Let's focus on the thread subject and not diverge into whether you should or shouldn't compress.

Manufacturer recommendation is to compress with the force of 300kgf +/- 20kgf
That means 2941 N over the surface area of the cell, correct? (1kgf=9.807N)
The cell I have in mind is 204mm by 174mm that's equals to 0.035m2
So the pressure is 2941N/0.035 ~84kPa
or 12.2 psi which is in accordance with discussions on similar threads

12 psi doesn't seem like much but that is 12 pounds on every square inch, over entire surface of the cell it ads up to 300kg or 660 pounds sitting on top of the cell (covered with rigid plate so the compressions is distributed evenly)
That's not hand squeeze like suggest on some threads that's 4 adults sitting there, am I right?

Any ideas how to achieve the correct, pressure in a budget limited, DIY environment?

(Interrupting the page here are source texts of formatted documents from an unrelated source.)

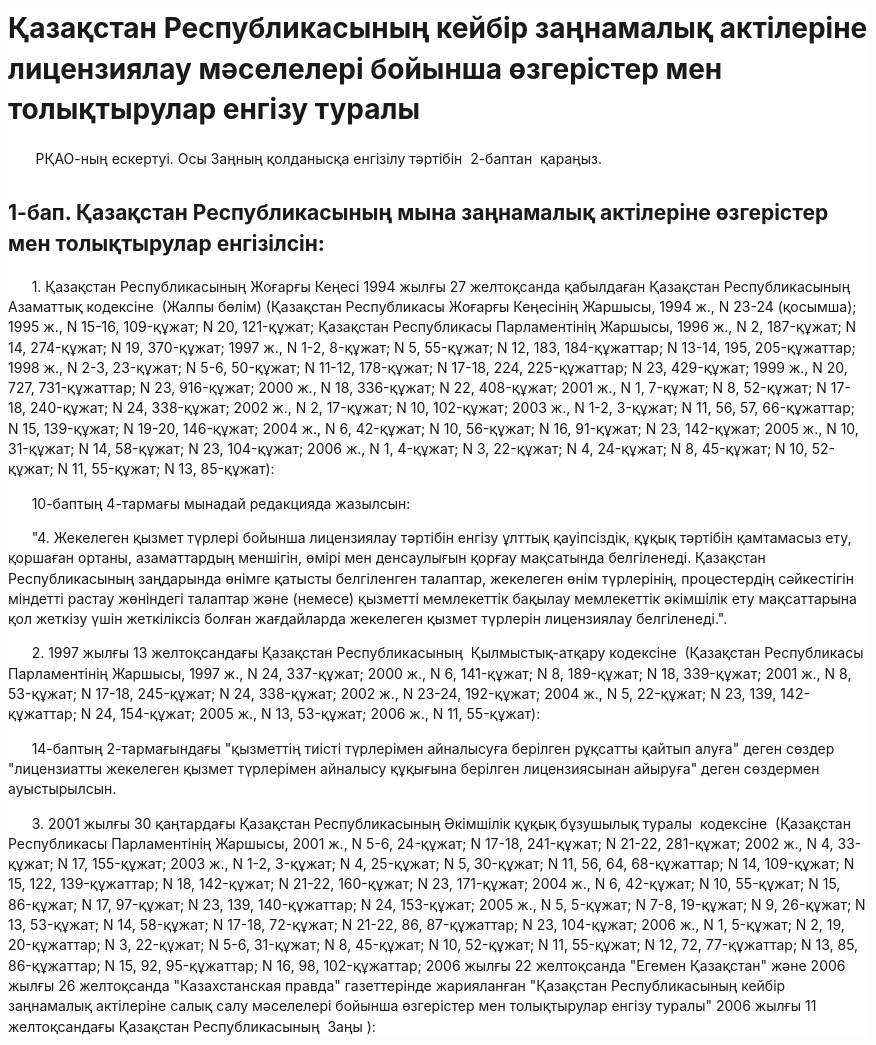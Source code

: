 # Қазақстан Республикасының кейбір заңнамалық актілеріне лицензиялау мәселелері бойынша өзгерістер мен толықтырулар енгізу туралы

       РҚАО-ның ескертуі. Осы Заңның қолданысқа енгізілу тәртібін   2-баптан   қараңыз.

## 1-бап. Қазақстан Республикасының мына заңнамалық актілеріне өзгерістер мен толықтырулар енгізілсін:

      1. Қазақстан Республикасының Жоғарғы Кеңесі 1994 жылғы 27 желтоқсанда қабылдаған Қазақстан Республикасының  Азаматтық кодексіне  (Жалпы бөлім) (Қазақстан Республикасы Жоғарғы Кеңесінің Жаршысы, 1994 ж., N 23-24 (қосымша); 1995 ж., N 15-16, 109-құжат; N 20, 121-құжат; Қазақстан Республикасы Парламентінің Жаршысы, 1996 ж., N 2, 187-құжат; N 14, 274-құжат; N 19, 370-құжат; 1997 ж., N 1-2, 8-құжат; N 5, 55-құжат; N 12, 183, 184-құжаттар; N 13-14, 195, 205-құжаттар; 1998 ж., N 2-3, 23-құжат; N 5-6, 50-құжат; N 11-12, 178-құжат; N 17-18, 224, 225-құжаттар; N 23, 429-құжат; 1999 ж., N 20, 727, 731-құжаттар; N 23, 916-құжат; 2000 ж., N 18, 336-құжат; N 22, 408-құжат; 2001 ж., N 1, 7-құжат; N 8, 52-құжат; N 17-18, 240-құжат; N 24, 338-құжат; 2002 ж., N 2, 17-құжат; N 10, 102-құжат; 2003 ж., N 1-2, 3-құжат; N 11, 56, 57, 66-құжаттар; N 15, 139-құжат; N 19-20, 146-құжат; 2004 ж., N 6, 42-құжат; N 10, 56-құжат; N 16, 91-құжат; N 23, 142-құжат; 2005 ж., N 10, 31-құжат; N 14, 58-құжат; N 23, 104-құжат; 2006 ж., N 1, 4-құжат; N 3, 22-құжат; N 4, 24-құжат; N 8, 45-құжат; N 10, 52-құжат; N 11, 55-құжат; N 13, 85-құжат):

      10-баптың 4-тармағы мынадай редакцияда жазылсын:

      "4. Жекелеген қызмет түрлері бойынша лицензиялау тәртібін енгізу ұлттық қауіпсіздік, құқық тәртібін қамтамасыз ету, қоршаған ортаны, азаматтардың меншігін, өмірі мен денсаулығын қорғау мақсатында белгіленеді. Қазақстан Республикасының заңдарында өнімге қатысты белгіленген талаптар, жекелеген өнім түрлерінің, процестердің сәйкестігін міндетті растау жөніндегі талаптар және (немесе) қызметті мемлекеттік бақылау мемлекеттік әкімшілік ету мақсаттарына қол жеткізу үшін жеткіліксіз болған жағдайларда жекелеген қызмет түрлерін лицензиялау белгіленеді.".

      2. 1997 жылғы 13 желтоқсандағы Қазақстан Республикасының  Қылмыстық-атқару кодексіне  (Қазақстан Республикасы Парламентінің Жаршысы, 1997 ж., N 24, 337-құжат; 2000 ж., N 6, 141-құжат; N 8, 189-құжат; N 18, 339-құжат; 2001 ж., N 8, 53-құжат; N 17-18, 245-құжат; N 24, 338-құжат; 2002 ж., N 23-24, 192-құжат; 2004 ж., N 5, 22-құжат; N 23, 139, 142-құжаттар; N 24, 154-құжат; 2005 ж., N 13, 53-құжат; 2006 ж., N 11, 55-құжат):

      14-баптың 2-тармағындағы "қызметтің тиісті түрлерімен айналысуға берілген рұқсатты қайтып алуға" деген сөздер "лицензиатты жекелеген қызмет түрлерімен айналысу құқығына берілген лицензиясынан айыруға" деген сөздермен ауыстырылсын.

      3. 2001 жылғы 30 қаңтардағы Қазақстан Республикасының Әкімшілік құқық бұзушылық туралы  кодексіне  (Қазақстан Республикасы Парламентінің Жаршысы, 2001 ж., N 5-6, 24-құжат; N 17-18, 241-құжат; N 21-22, 281-құжат; 2002 ж., N 4, 33-құжат; N 17, 155-құжат; 2003 ж., N 1-2, 3-құжат; N 4, 25-құжат; N 5, 30-құжат; N 11, 56, 64, 68-құжаттар; N 14, 109-құжат; N 15, 122, 139-құжаттар; N 18, 142-құжат; N 21-22, 160-құжат; N 23, 171-құжат; 2004 ж., N 6, 42-құжат; N 10, 55-құжат; N 15, 86-құжат; N 17, 97-құжат; N 23, 139, 140-құжаттар; N 24, 153-құжат; 2005 ж., N 5, 5-құжат; N 7-8, 19-құжат; N 9, 26-құжат; N 13, 53-құжат; N 14, 58-құжат; N 17-18, 72-құжат; N 21-22, 86, 87-құжаттар; N 23, 104-құжат; 2006 ж., N 1, 5-құжат; N 2, 19, 20-құжаттар; N 3, 22-құжат; N 5-6, 31-құжат; N 8, 45-құжат; N 10, 52-құжат; N 11, 55-құжат; N 12, 72, 77-құжаттар; N 13, 85, 86-құжаттар; N 15, 92, 95-құжаттар; N 16, 98, 102-құжаттар; 2006 жылғы 22 желтоқсанда "Егемен Қазақстан" және 2006 жылғы 26 желтоқсанда "Казахстанская правда" газеттерінде жарияланған "Қазақстан Республикасының кейбір заңнамалық актілеріне салық салу мәселелері бойынша өзгерістер мен толықтырулар енгізу туралы" 2006 жылғы 11 желтоқсандағы Қазақстан Республикасының  Заңы ):
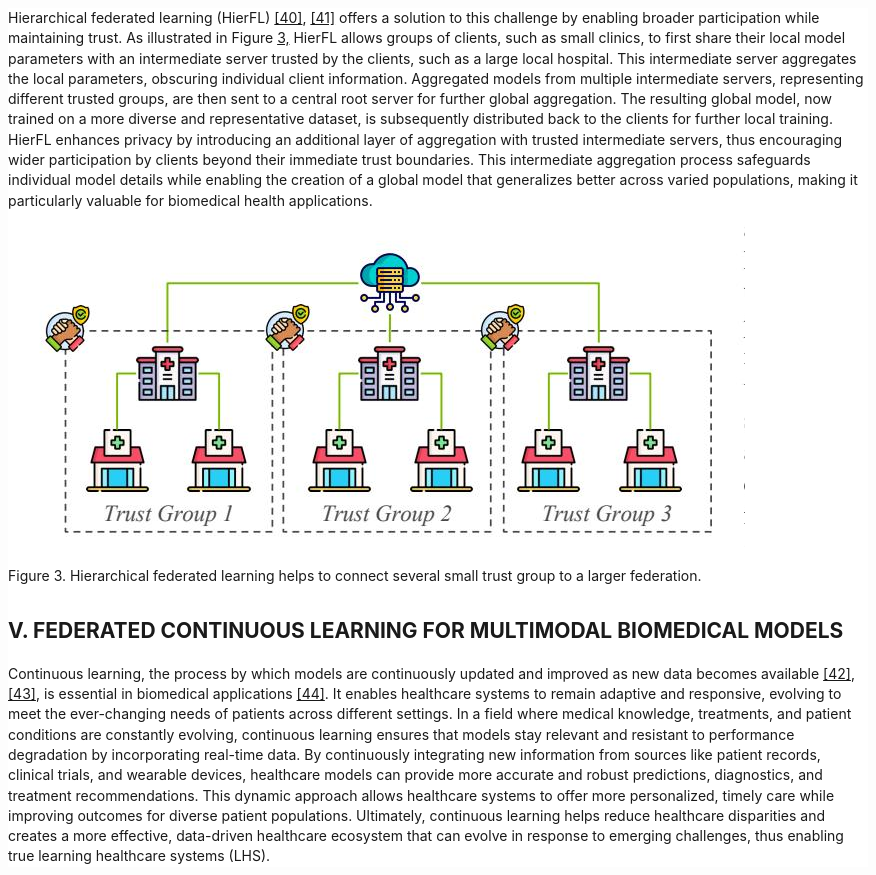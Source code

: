 Hierarchical federated learning (HierFL) [\[40\]](#page-6-17), [\[41\]](#page-6-18) offers a solution to this challenge by enabling broader participation while maintaining trust. As illustrated in Figure [3,](#page-4-0) HierFL allows groups of clients, such as small clinics, to first share their local model parameters with an intermediate server trusted by the clients, such as a large local hospital. This intermediate server aggregates the local parameters, obscuring individual client information. Aggregated models from multiple intermediate servers, representing different trusted groups, are then sent to a central root server for further global aggregation. The resulting global model, now trained on a more diverse and representative dataset, is subsequently distributed back to the clients for further local training. HierFL enhances privacy by introducing an additional layer of aggregation with trusted intermediate servers, thus encouraging wider participation by clients beyond their immediate trust boundaries. This intermediate aggregation process safeguards individual model details while enabling the creation of a global model that generalizes better across varied populations, making it particularly valuable for biomedical health applications.

![](_page_4_Figure_1.jpeg)


<span id="page-4-0"></span>Figure 3. Hierarchical federated learning helps to connect several small trust group to a larger federation.

## V. FEDERATED CONTINUOUS LEARNING FOR MULTIMODAL BIOMEDICAL MODELS

Continuous learning, the process by which models are continuously updated and improved as new data becomes available [\[42\]](#page-6-19), [\[43\]](#page-6-20), is essential in biomedical applications [\[44\]](#page-6-21). It enables healthcare systems to remain adaptive and responsive, evolving to meet the ever-changing needs of patients across different settings. In a field where medical knowledge, treatments, and patient conditions are constantly evolving, continuous learning ensures that models stay relevant and resistant to performance degradation by incorporating real-time data. By continuously integrating new information from sources like patient records, clinical trials, and wearable devices, healthcare models can provide more accurate and robust predictions, diagnostics, and treatment recommendations. This dynamic approach allows healthcare systems to offer more personalized, timely care while improving outcomes for diverse patient populations. Ultimately, continuous learning helps reduce healthcare disparities and creates a more effective, data-driven healthcare ecosystem that can evolve in response to emerging challenges, thus enabling true learning healthcare systems (LHS).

After browsing through forums I understand that calculating compression force from torque gives ~40% uncertainty, far to high to meet manufacturer recommendation.

Any input welcome
Cheers

 

[DIYrich]

I thing the idea is to use threaded rods and metal plates. The rods have a "threads per inch ". Add springs with a known compression rating, and you can calculate how many turns of the nut to produce a certain level of force.

If you have 4 rods, that is 150# of force on each rod to make 600#. But, like a pully, you are putting that pressure on each side, so is that double?

 

[Brucey]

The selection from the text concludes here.